__WHAT NEEDS TO BE DONE__. Output the lines of the records below exactly, beginning at their first line and ending at the line with "Description: This repository"; include no pictures.
:::
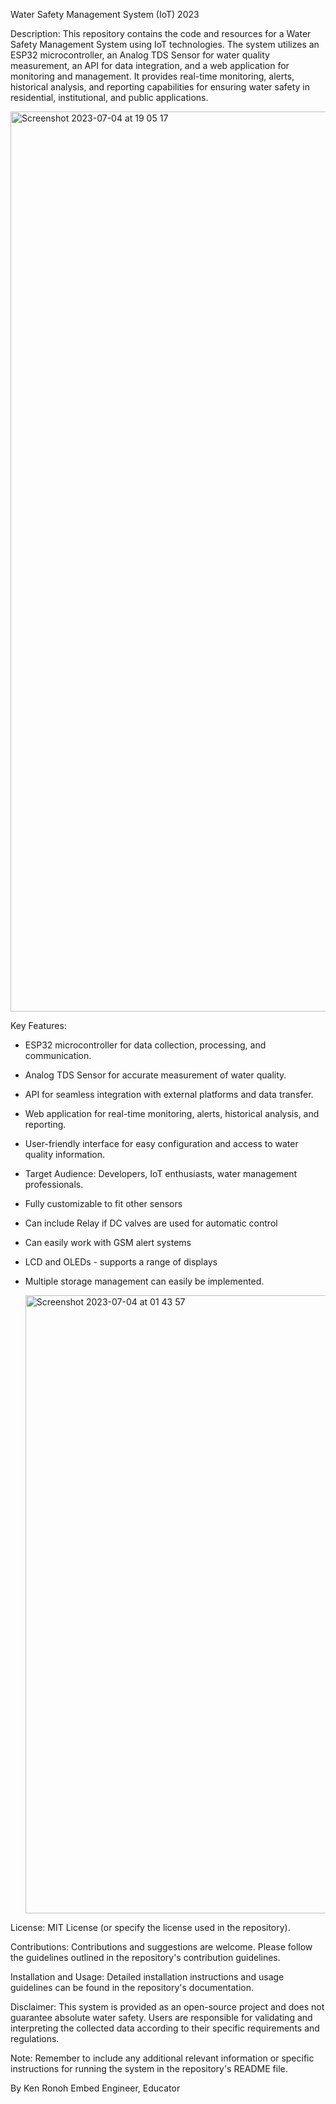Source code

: Water Safety Management System (IoT) 2023 

Description: This repository contains the code and resources for a Water Safety Management System using IoT technologies. The system utilizes an ESP32 microcontroller, an Analog TDS Sensor for water quality measurement, an API for data integration, and a web application for monitoring and management. It provides real-time monitoring, alerts, historical analysis, and reporting capabilities for ensuring water safety in residential, institutional, and public applications.

<img width="1440" alt="Screenshot 2023-07-04 at 19 05 17" src="https://github.com/Kenny254/ESP32-MYSQL-2023/assets/22868045/65933a62-c9c5-4908-bfec-996955fd5856">

Key Features:

- ESP32 microcontroller for data collection, processing, and communication.
- Analog TDS Sensor for accurate measurement of water quality.
- API for seamless integration with external platforms and data transfer.
- Web application for real-time monitoring, alerts, historical analysis, and reporting.
- User-friendly interface for easy configuration and access to water quality information.
- Target Audience: Developers, IoT enthusiasts, water management professionals.
- Fully customizable to fit other sensors
- Can include Relay if DC valves are used for automatic control
- Can easily work with GSM alert systems
- LCD and OLEDs - supports a range of displays
- Multiple storage management can easily be implemented.

  <img width="989" alt="Screenshot 2023-07-04 at 01 43 57" src="https://github.com/Kenny254/ESP32-MYSQL-2023/assets/22868045/9a0cd421-3852-450f-a6e1-fbe32f9e6905">


License: MIT License (or specify the license used in the repository).

Contributions: Contributions and suggestions are welcome. Please follow the guidelines outlined in the repository's contribution guidelines.

Installation and Usage: Detailed installation instructions and usage guidelines can be found in the repository's documentation.

Disclaimer: This system is provided as an open-source project and does not guarantee absolute water safety. Users are responsible for validating and interpreting the collected data according to their specific requirements and regulations.

Note: Remember to include any additional relevant information or specific instructions for running the system in the repository's README file.


By 
Ken Ronoh
Embed Engineer, Educator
:::
__OUTPUT FOR THIS EXERCISE__.
Source code

: Water Safety Management System (IoT) 2023 

Description: This repository contains the code and resources for a Water Safety Management System using IoT technologies. The system utilizes an ESP32 microcontroller, an Analog TDS Sensor for water quality measurement, an API for data integration, and a web application for monitoring and management. It provides real-time monitoring, alerts, historical analysis, and reporting capabilities for ensuring water safety in residential, institutional, and public applications.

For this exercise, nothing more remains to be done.